Source information –

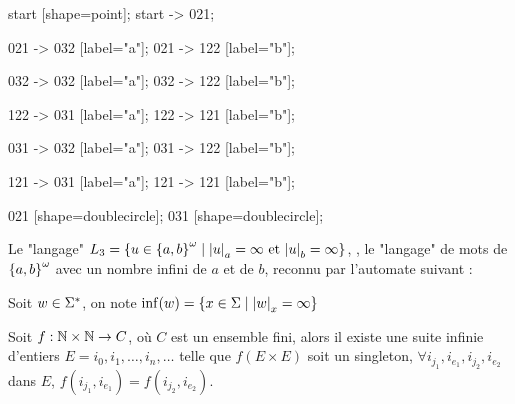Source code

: \begin{exemple}
\begin{itemize}
\begin{automata}
{				      start [shape=point];
				      start -> 021;

				      021 -> 032 [label="a"];
				      021 -> 122 [label="b"];

				      032 -> 032 [label="a"];
				      032 -> 122 [label="b"];


				      122 -> 031 [label="a"];
				      122 -> 121 [label="b"];


				      031 -> 032 [label="a"];
				      031 -> 122 [label="b"];

				      121 -> 031 [label="a"];
				      121 -> 121 [label="b"];

				      021 [shape=doublecircle];
				      031 [shape=doublecircle];
			      }
		      \end{automata}
	\end{itemize}
\end{exemple}

\begin{remarque}
	Le "langage" $L_3 = \left\{u \in {\left\{a,b\right\}}^{\omega} \mid {\left|u\right|}_a = \infty \text{ et } {\left|u\right|}_b = \infty\right\}$, \ie,
	le "langage" de mots de ${\left\{a,b\right\}}^{\omega}$ avec un nombre infini de $a$ et de $b$, reconnu par l'automate suivant :

	\begin{automata}
	\end{automata}
\end{remarque}

\begin{notation}
	Soit $w \in \Sigma^{*}$, on note $\inf (w) = \left\{x \in \Sigma \mid {\left|w\right|}_x = \infty\right\}$
\end{notation}

\begin{theorem}
	Soit $f : \mathbb{N} \times \mathbb{N} \to C $, où $C$ est un ensemble fini, alors il existe une suite infinie d'entiers $E = i_0, i_1, \ldots, i_n, \ldots$
	telle que $f(E \times E)$ soit un singleton, \ie $\forall i_{j_1},i_{e_1},i_{j_2},i_{e_2}$ dans $E$, $f(i_{j_1},i_{e_1})=f(i_{j_2},i_{e_2})$.
\end{theorem}


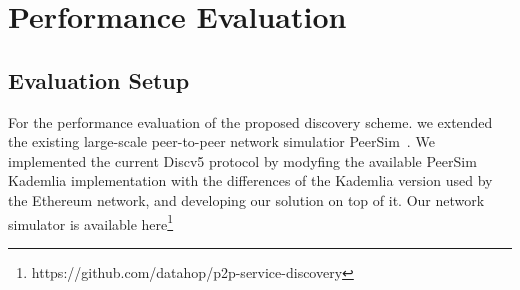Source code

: 
\section{Performance Evaluation}
\label{sec:eval}
%





\subsection{Evaluation Setup}

For the  performance evaluation of the proposed discovery scheme. we extended the existing  large-scale peer-to-peer network simulatior PeerSim~\cite{p2p09-peersim}.
We implemented the current Discv5 protocol by modyfing the available PeerSim Kademlia implementation with the differences of the Kademlia version used by the Ethereum network, and developing our solution on top of it. 
Our network simulator is available here\footnote{https://github.com/datahop/p2p-service-discovery}

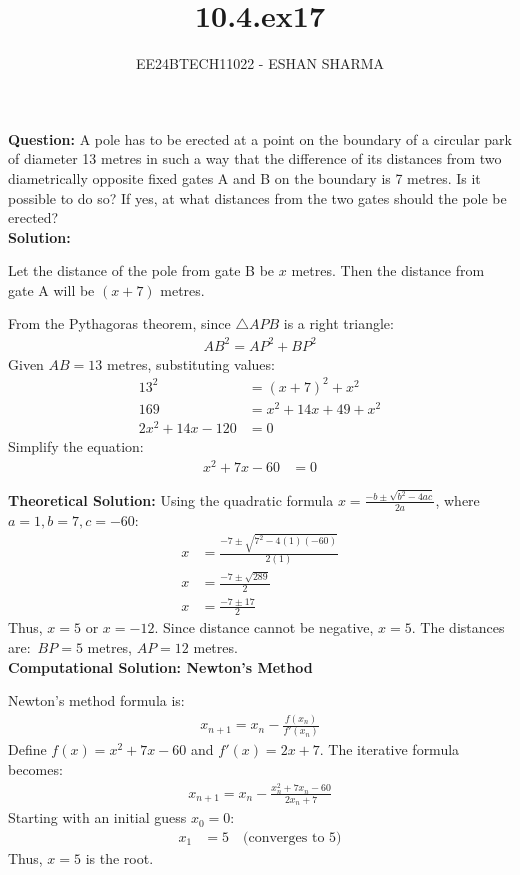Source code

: \documentclass[journal]{IEEEtran}
\begin{document}
	
	\title{10.4.ex17}
	\author{EE24BTECH11022 - ESHAN SHARMA}
	\maketitle
	
	\textbf{Question:}
	A pole has to be erected at a point on the boundary of a circular park of diameter 13 metres in such a way that the difference of its distances from two diametrically opposite fixed gates A and B on the boundary is 7 metres. Is it possible to do so? If yes, at what distances from the two gates should the pole be erected?\\
	
	\textbf{Solution:}
	
	Let the distance of the pole from gate B be \(x\) metres. Then the distance from gate A will be \((x+7)\) metres.
	
	From the Pythagoras theorem, since \(\triangle APB\) is a right triangle:
	\begin{align}
		AB^2 = AP^2 + BP^2
	\end{align}
	Given \(AB = 13\) metres, substituting values:
	\begin{align}
		13^2 &= (x+7)^2 + x^2 \\
		169 &= x^2 + 14x + 49 + x^2 \\
		2x^2 + 14x - 120 &= 0
	\end{align}
	Simplify the equation:
	\begin{align}
		x^2 + 7x - 60 &= 0
	\end{align}
	
	\textbf{Theoretical Solution:}
	Using the quadratic formula \(x = \frac{-b \pm \sqrt{b^2 - 4ac}}{2a}\), where \(a = 1, b = 7, c = -60\):
	\begin{align}
		x &= \frac{-7 \pm \sqrt{7^2 - 4(1)(-60)}}{2(1)} \\
		x &= \frac{-7 \pm \sqrt{289}}{2} \\
		x &= \frac{-7 \pm 17}{2}
	\end{align}
	Thus, \(x = 5\) or \(x = -12\). Since distance cannot be negative, \(x = 5\).
	The distances are:\
	\(BP = 5\) metres, \(AP = 12\) metres.\\
	
	\textbf{Computational Solution: Newton's Method}
	
	Newton's method formula is:
	\begin{align}
		x_{n+1} = x_n - \frac{f(x_n)}{f'(x_n)}
	\end{align}
	Define \(f(x) = x^2 + 7x - 60\) and \(f'(x) = 2x + 7\). The iterative formula becomes:
	\begin{align}
		x_{n+1} = x_n - \frac{x_n^2 + 7x_n - 60}{2x_n + 7}
	\end{align}
	Starting with an initial guess \(x_0 = 0\):
	\begin{align}
		x_1 &= 5 \quad \text{(converges to 5)}
	\end{align}
	Thus, \(x = 5\) is the root.\\
	
\end{document}

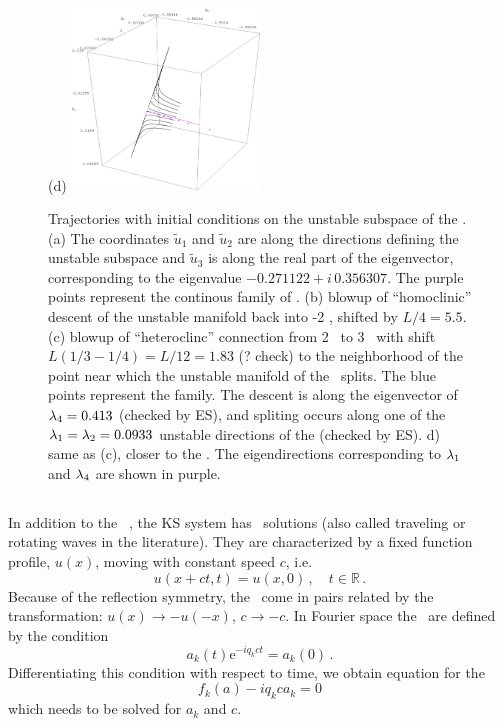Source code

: \begin{figure}[h]
\hspace{0.1in}
(d)  \includegraphics[width=5.0cm]{figs/L22-2w-3w-detail.eps}
\caption{
 Trajectories with initial conditions on the unstable subspace of
 the  {\eqva}.
 (a) The coordinates $\tilde{u}_1$ and $\tilde{u}_2$ are along the directions defining the unstable subspace
 and $\tilde{u}_3$  is along the real part of the eigenvector,
 corresponding to the eigenvalue $-0.271122+ i\, 0.356307$. The purple points represent the continous family
 of
 \eqva.
(b) blowup of ``homoclinic'' descent of the unstable manifold
back into {\nameit}-2 {\eqv}, shifted by
$L/4 =5.5$.
(c) blowup of ``heteroclinc'' connection from
{\nameit}2 \eqv\ to {\nameit}3 \eqv\, with shift
$L(1/3-1/4) = L/12 = 1.83$ (? check)
to the neighborhood of the point near which the
unstable manifold of the
 \eqv\ splits. The blue points
represent the
 {\eqv} family.
The descent is along the eigenvector of $\lambda_4= 0.413$ (checked by ES),
and spliting
occurs along one of the
$\lambda_1=\lambda_2=0.0933$
unstable directions of the  {\eqv} (checked by ES).
d) same as (c), closer to the  {\eqv}. The eigendirections corresponding to $\lambda_1$
and $\lambda_4$ are shown in purple.
}
\label{f:neighborhood2w}
\end{figure}


\subsection{\Reqva}

In addition to the \eqva\ , the KS system has \reqv\ solutions
(also called traveling or rotating waves in the literature).
They are characterized by a fixed function profile, $u(x)$,
moving with constant speed $c$, i.e.
\[ u(x+ct,t) = u(x, 0)\,,\quad t \in \mathbb{R}\,.\]
Because of the reflection symmetry, the \reqva\ come in pairs
related by the transformation: $u(x) \to -u(-x)$, $c \to -c$.
In Fourier space the \reqva\ are defined by the condition
\[ a_k(t)\mathrm{e}^{-iq_kct} = a_k(0)\,.\]
Differentiating this condition with respect to time, we obtain
equation for the \reqv\
\[ f_k(a) - i q_k c a_k = 0 \]
which needs to be solved for $a_k$ and $c$.

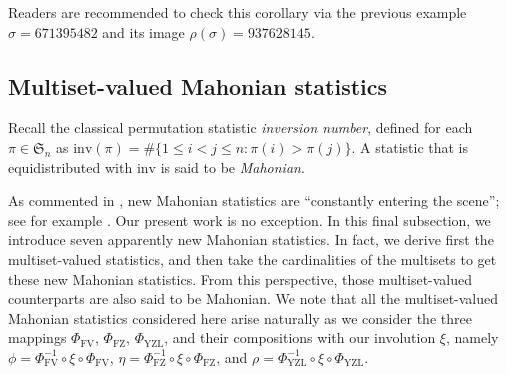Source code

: \documentclass[12pt]{amsart}
\numberwithin{equation}{section}
\theoremstyle{plain}
\newtheorem{corollary}[theorem]{Corollary}
\theoremstyle{definition}
\def\FV{\mathrm{FV}}
\def\FZ{\mathrm{FZ}}
\def\YZL{\mathrm{YZL}}
\def\SS{\mathfrak{S}}
\def\vbot{\mathrm{vbot}}
\def\vedif{\mathrm{vedif}}
\def\vnest{\mathrm{vnest}}
\def\inv{\mathrm{inv}}
\def\inv{\mathrm{inv}}
\begin{document}

Readers are recommended to check this corollary via the previous example $\sigma=671395482$ and its image $\rho(\sigma)=937628145$.



\subsection{Multiset-valued Mahonian statistics}\label{subsec:Mahonian}
Recall the classical permutation statistic \emph{inversion number}, defined for each $\pi\in\SS_n$ as $\inv(\pi)=\#\{1\le i<j\le n : \pi(i)>\pi(j)\}.$ A statistic that is equidistributed with $\inv$ is said to be \emph{Mahonian}.

As commented in \cite{CSZ}, new Mahonian statistics are ``constantly entering the scene''; see for example \cite{FZ90,SS,CSZ,BS}. Our present work is no exception. In this final subsection, we introduce seven apparently new Mahonian statistics. In fact, we derive first the multiset-valued statistics, and then take the cardinalities of the multisets to get these new Mahonian statistics. From this perspective, those multiset-valued counterparts are also said to be Mahonian. We note that all the multiset-valued Mahonian statistics considered here arise naturally as we consider the three mappings $\Phi_{\FV}$, $\Phi_{\FZ}$, $\Phi_{\YZL}$, and their compositions with our involution $\xi$, namely $\phi=\Phi_{\FV}^{-1}\circ \xi \circ \Phi_{\FV}$, $\eta=\Phi_{\FZ}^{-1}\circ \xi \circ \Phi_{\FZ}$, and $\rho=\Phi_{\YZL}^{-1}\circ \xi \circ \Phi_{\YZL}$.
\end{document}
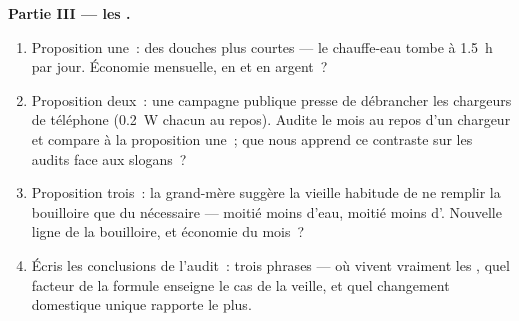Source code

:\begin{problem}
\medskip\noindent\textbf{Partie III --- les .}
\begin{enumerate}[resume]
  \item Proposition une~: des douches plus courtes --- le
        chauffe-eau tombe à \qty{1.5}{h} par jour. Économie
        mensuelle, en  et en argent~?
  \item Proposition deux~: une campagne publique presse de
        débrancher les chargeurs de téléphone (\qty{0.2}{W} chacun
        au repos). Audite le mois au repos d'un chargeur et compare
        à la proposition une~; que nous apprend ce contraste sur
        les audits face aux slogans~?
  \item Proposition trois~: la grand-mère suggère la vieille
        habitude de ne remplir la bouilloire que du nécessaire ---
        moitié moins d'eau, moitié moins d'. Nouvelle ligne
        de la bouilloire, et économie du mois~?
  \item Écris les conclusions de l'audit~: trois phrases --- où
        vivent vraiment les , quel facteur de la
        formule enseigne le cas de la veille, et quel changement
        domestique unique rapporte le plus.
\end{enumerate}
\end{problem}
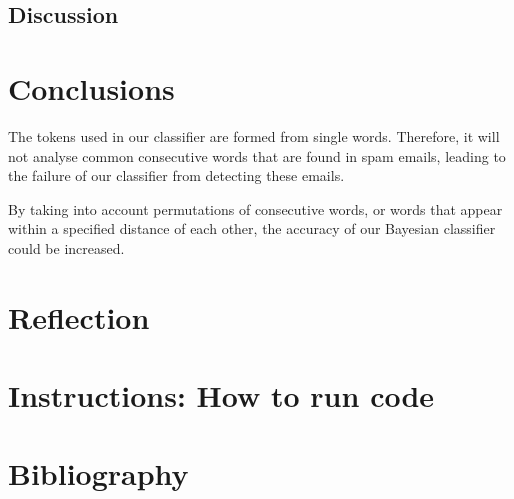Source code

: \documentclass[10pt, a4paper]{article}
\begin{document}
\subsection{Discussion}

\section{Conclusions}

The tokens used in our classifier are formed from single words. Therefore, it will not analyse common consecutive words that are found in spam emails, leading to the failure of our classifier from detecting these emails.

By taking into account permutations of consecutive words, or words that appear within a specified distance of each other, the accuracy of our Bayesian classifier could be increased.

\section{Reflection}

\section{Instructions: How to run code}

\section{Bibliography}
\end{document}
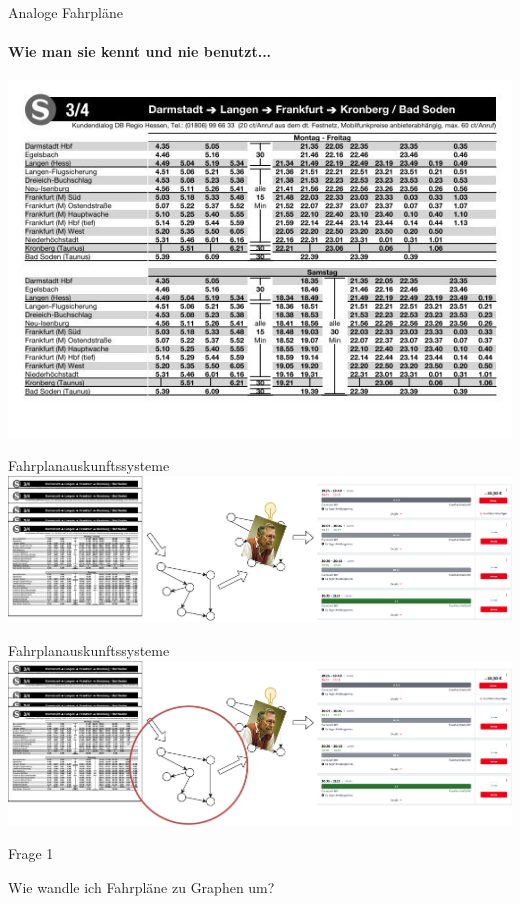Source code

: \begin{frame}{Analoge Fahrpläne}
\framesubtitle{Wie man sie kennt und nie benutzt...}
	\begin{center}
		\includegraphics[width=.8\linewidth]{images/fahrplan-s3s4.jpg}
	\end{center}
\end{frame}

\begin{frame}{Fahrplanauskunftssysteme}
	\vspace{4em}
	\includegraphics[width=\linewidth]{images/fahrplan-zu-auskunftssystem.pdf}
\end{frame}

\begin{frame}{Fahrplanauskunftssysteme}
	\vspace{3em}
	\includegraphics[width=\linewidth]{images/fahrplan-zu-auskunftssystem-2.pdf}
\end{frame}


\begin{frame}{Frage 1}
	\vspace{7em}
	\begin{center}
		\begin{Large}
			Wie wandle ich Fahrpläne zu Graphen um?
		\end{Large}
	\end{center}
\end{frame}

Exercise – Find the word "represent" in the listing above, then copy each line where it turns up.

Response to the task –
 corresponding to the eigenvalue $-0.271122+ i\, 0.356307$. The purple points represent the continous family
represent the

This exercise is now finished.